**REQUIRED WORK:** When copying the data, keep every line exactly the same.

**MATERIAL SHOWN:**

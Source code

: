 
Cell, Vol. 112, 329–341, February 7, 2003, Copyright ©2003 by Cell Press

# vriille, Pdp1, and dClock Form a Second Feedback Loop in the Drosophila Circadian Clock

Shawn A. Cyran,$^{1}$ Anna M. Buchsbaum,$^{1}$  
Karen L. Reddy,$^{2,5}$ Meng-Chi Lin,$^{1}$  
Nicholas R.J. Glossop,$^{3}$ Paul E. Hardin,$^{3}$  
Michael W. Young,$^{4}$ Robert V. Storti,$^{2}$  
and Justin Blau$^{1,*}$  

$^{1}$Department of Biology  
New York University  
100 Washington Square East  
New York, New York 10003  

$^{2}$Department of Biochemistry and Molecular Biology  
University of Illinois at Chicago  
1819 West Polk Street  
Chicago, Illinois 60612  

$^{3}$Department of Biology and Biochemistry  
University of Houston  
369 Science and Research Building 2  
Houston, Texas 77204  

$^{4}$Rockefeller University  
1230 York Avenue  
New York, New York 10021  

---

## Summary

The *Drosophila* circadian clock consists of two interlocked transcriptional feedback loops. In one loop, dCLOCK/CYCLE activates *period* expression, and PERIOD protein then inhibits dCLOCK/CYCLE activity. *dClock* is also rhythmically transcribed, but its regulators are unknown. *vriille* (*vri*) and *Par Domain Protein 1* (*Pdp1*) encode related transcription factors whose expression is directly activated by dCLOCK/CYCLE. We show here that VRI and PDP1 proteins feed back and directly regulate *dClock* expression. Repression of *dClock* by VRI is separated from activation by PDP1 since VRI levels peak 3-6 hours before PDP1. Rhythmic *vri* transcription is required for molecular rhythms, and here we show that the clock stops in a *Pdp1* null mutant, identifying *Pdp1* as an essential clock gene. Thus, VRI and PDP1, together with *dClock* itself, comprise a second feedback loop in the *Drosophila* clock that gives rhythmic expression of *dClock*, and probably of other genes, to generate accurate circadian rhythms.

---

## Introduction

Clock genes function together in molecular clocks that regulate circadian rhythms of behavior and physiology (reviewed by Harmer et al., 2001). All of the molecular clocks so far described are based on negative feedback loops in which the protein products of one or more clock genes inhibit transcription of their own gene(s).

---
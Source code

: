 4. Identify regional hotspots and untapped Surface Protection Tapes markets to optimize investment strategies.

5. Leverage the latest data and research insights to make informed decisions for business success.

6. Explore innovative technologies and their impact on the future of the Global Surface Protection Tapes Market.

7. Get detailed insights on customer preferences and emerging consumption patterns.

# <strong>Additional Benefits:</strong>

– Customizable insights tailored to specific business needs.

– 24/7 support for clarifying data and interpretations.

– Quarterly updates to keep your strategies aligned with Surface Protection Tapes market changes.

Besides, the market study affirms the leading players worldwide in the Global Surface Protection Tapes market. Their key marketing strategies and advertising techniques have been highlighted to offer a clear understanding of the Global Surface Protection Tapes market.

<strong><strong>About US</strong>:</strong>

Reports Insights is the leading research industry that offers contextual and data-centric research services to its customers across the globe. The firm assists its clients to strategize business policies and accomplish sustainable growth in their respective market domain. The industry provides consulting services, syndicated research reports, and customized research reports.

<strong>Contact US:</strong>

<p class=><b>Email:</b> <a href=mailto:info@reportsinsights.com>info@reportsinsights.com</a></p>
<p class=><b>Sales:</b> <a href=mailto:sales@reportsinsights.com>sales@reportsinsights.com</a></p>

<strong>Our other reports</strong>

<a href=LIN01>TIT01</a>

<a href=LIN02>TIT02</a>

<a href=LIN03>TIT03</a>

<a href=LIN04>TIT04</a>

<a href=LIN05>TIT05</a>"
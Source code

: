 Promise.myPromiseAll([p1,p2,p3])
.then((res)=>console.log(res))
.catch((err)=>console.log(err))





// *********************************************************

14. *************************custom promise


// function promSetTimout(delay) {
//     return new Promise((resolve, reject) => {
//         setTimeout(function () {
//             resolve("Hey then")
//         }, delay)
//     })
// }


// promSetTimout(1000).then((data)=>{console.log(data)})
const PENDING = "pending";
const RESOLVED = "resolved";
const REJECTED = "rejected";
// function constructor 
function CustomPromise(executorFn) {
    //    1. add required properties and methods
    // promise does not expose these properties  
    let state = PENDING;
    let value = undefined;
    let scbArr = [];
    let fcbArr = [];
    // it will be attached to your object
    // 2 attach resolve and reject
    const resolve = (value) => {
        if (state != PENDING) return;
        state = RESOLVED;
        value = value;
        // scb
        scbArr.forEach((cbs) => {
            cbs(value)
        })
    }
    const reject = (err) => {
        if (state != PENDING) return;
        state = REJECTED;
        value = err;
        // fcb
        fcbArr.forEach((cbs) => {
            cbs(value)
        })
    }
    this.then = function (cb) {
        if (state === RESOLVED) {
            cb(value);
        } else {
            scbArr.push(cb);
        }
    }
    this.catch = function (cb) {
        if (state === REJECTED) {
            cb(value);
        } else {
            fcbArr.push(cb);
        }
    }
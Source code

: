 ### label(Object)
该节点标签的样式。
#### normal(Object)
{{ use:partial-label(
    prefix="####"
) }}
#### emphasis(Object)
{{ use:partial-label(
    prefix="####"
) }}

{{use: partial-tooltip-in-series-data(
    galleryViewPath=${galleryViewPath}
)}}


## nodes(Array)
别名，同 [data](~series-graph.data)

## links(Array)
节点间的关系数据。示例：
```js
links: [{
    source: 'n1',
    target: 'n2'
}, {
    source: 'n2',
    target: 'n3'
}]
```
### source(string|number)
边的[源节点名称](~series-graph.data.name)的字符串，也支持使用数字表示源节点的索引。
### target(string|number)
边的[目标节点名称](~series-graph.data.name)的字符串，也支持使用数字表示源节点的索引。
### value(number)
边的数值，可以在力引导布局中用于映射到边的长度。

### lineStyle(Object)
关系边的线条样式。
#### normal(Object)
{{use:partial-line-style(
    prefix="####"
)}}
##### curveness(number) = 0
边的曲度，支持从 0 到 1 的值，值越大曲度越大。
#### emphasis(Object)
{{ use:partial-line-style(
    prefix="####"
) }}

**WORKED SOLUTION:**
Source code

: 
Cell, Vol. 112, 329–341, February 7, 2003, Copyright ©2003 by Cell Press

# vriille, Pdp1, and dClock Form a Second Feedback Loop in the Drosophila Circadian Clock

Shawn A. Cyran,$^{1}$ Anna M. Buchsbaum,$^{1}$  
Karen L. Reddy,$^{2,5}$ Meng-Chi Lin,$^{1}$  
Nicholas R.J. Glossop,$^{3}$ Paul E. Hardin,$^{3}$  
Michael W. Young,$^{4}$ Robert V. Storti,$^{2}$  
and Justin Blau$^{1,*}$  

$^{1}$Department of Biology  
New York University  
100 Washington Square East  
New York, New York 10003  

$^{2}$Department of Biochemistry and Molecular Biology  
University of Illinois at Chicago  
1819 West Polk Street  
Chicago, Illinois 60612  

$^{3}$Department of Biology and Biochemistry  
University of Houston  
369 Science and Research Building 2  
Houston, Texas 77204  

$^{4}$Rockefeller University  
1230 York Avenue  
New York, New York 10021  

---

## Summary

The *Drosophila* circadian clock consists of two interlocked transcriptional feedback loops. In one loop, dCLOCK/CYCLE activates *period* expression, and PERIOD protein then inhibits dCLOCK/CYCLE activity. *dClock* is also rhythmically transcribed, but its regulators are unknown. *vriille* (*vri*) and *Par Domain Protein 1* (*Pdp1*) encode related transcription factors whose expression is directly activated by dCLOCK/CYCLE. We show here that VRI and PDP1 proteins feed back and directly regulate *dClock* expression. Repression of *dClock* by VRI is separated from activation by PDP1 since VRI levels peak 3-6 hours before PDP1. Rhythmic *vri* transcription is required for molecular rhythms, and here we show that the clock stops in a *Pdp1* null mutant, identifying *Pdp1* as an essential clock gene. Thus, VRI and PDP1, together with *dClock* itself, comprise a second feedback loop in the *Drosophila* clock that gives rhythmic expression of *dClock*, and probably of other genes, to generate accurate circadian rhythms.

---

## Introduction

Clock genes function together in molecular clocks that regulate circadian rhythms of behavior and physiology (reviewed by Harmer et al., 2001). All of the molecular clocks so far described are based on negative feedback loops in which the protein products of one or more clock genes inhibit transcription of their own gene(s).

---
Source code

: 4. Identify regional hotspots and untapped Surface Protection Tapes markets to optimize investment strategies.

5. Leverage the latest data and research insights to make informed decisions for business success.

6. Explore innovative technologies and their impact on the future of the Global Surface Protection Tapes Market.

7. Get detailed insights on customer preferences and emerging consumption patterns.

# <strong>Additional Benefits:</strong>

– Customizable insights tailored to specific business needs.

– 24/7 support for clarifying data and interpretations.

– Quarterly updates to keep your strategies aligned with Surface Protection Tapes market changes.

Besides, the market study affirms the leading players worldwide in the Global Surface Protection Tapes market. Their key marketing strategies and advertising techniques have been highlighted to offer a clear understanding of the Global Surface Protection Tapes market.

<strong><strong>About US</strong>:</strong>

Reports Insights is the leading research industry that offers contextual and data-centric research services to its customers across the globe. The firm assists its clients to strategize business policies and accomplish sustainable growth in their respective market domain. The industry provides consulting services, syndicated research reports, and customized research reports.

<strong>Contact US:</strong>

<p class=><b>Email:</b> <a href=mailto:info@reportsinsights.com>info@reportsinsights.com</a></p>
<p class=><b>Sales:</b> <a href=mailto:sales@reportsinsights.com>sales@reportsinsights.com</a></p>

<strong>Our other reports</strong>

<a href=LIN01>TIT01</a>

<a href=LIN02>TIT02</a>

<a href=LIN03>TIT03</a>

<a href=LIN04>TIT04</a>

<a href=LIN05>TIT05</a>"
Source code

: Promise.myPromiseAll([p1,p2,p3])
.then((res)=>console.log(res))
.catch((err)=>console.log(err))





// *********************************************************

14. *************************custom promise


// function promSetTimout(delay) {
//     return new Promise((resolve, reject) => {
//         setTimeout(function () {
//             resolve("Hey then")
//         }, delay)
//     })
// }


// promSetTimout(1000).then((data)=>{console.log(data)})
const PENDING = "pending";
const RESOLVED = "resolved";
const REJECTED = "rejected";
// function constructor 
function CustomPromise(executorFn) {
    //    1. add required properties and methods
    // promise does not expose these properties  
    let state = PENDING;
    let value = undefined;
    let scbArr = [];
    let fcbArr = [];
    // it will be attached to your object
    // 2 attach resolve and reject
    const resolve = (value) => {
        if (state != PENDING) return;
        state = RESOLVED;
        value = value;
        // scb
        scbArr.forEach((cbs) => {
            cbs(value)
        })
    }
    const reject = (err) => {
        if (state != PENDING) return;
        state = REJECTED;
        value = err;
        // fcb
        fcbArr.forEach((cbs) => {
            cbs(value)
        })
    }
    this.then = function (cb) {
        if (state === RESOLVED) {
            cb(value);
        } else {
            scbArr.push(cb);
        }
    }
    this.catch = function (cb) {
        if (state === REJECTED) {
            cb(value);
        } else {
            fcbArr.push(cb);
        }
    }
Source code

: ### label(Object)
该节点标签的样式。
#### normal(Object)
{{ use:partial-label(
    prefix="####"
) }}
#### emphasis(Object)
{{ use:partial-label(
    prefix="####"
) }}

{{use: partial-tooltip-in-series-data(
    galleryViewPath=${galleryViewPath}
)}}


## nodes(Array)
别名，同 [data](~series-graph.data)

## links(Array)
节点间的关系数据。示例：
```js
links: [{
    source: 'n1',
    target: 'n2'
}, {
    source: 'n2',
    target: 'n3'
}]
```
### source(string|number)
边的[源节点名称](~series-graph.data.name)的字符串，也支持使用数字表示源节点的索引。
### target(string|number)
边的[目标节点名称](~series-graph.data.name)的字符串，也支持使用数字表示源节点的索引。
### value(number)
边的数值，可以在力引导布局中用于映射到边的长度。

### lineStyle(Object)
关系边的线条样式。
#### normal(Object)
{{use:partial-line-style(
    prefix="####"
)}}
##### curveness(number) = 0
边的曲度，支持从 0 到 1 的值，值越大曲度越大。
#### emphasis(Object)
{{ use:partial-line-style(
    prefix="####"
) }}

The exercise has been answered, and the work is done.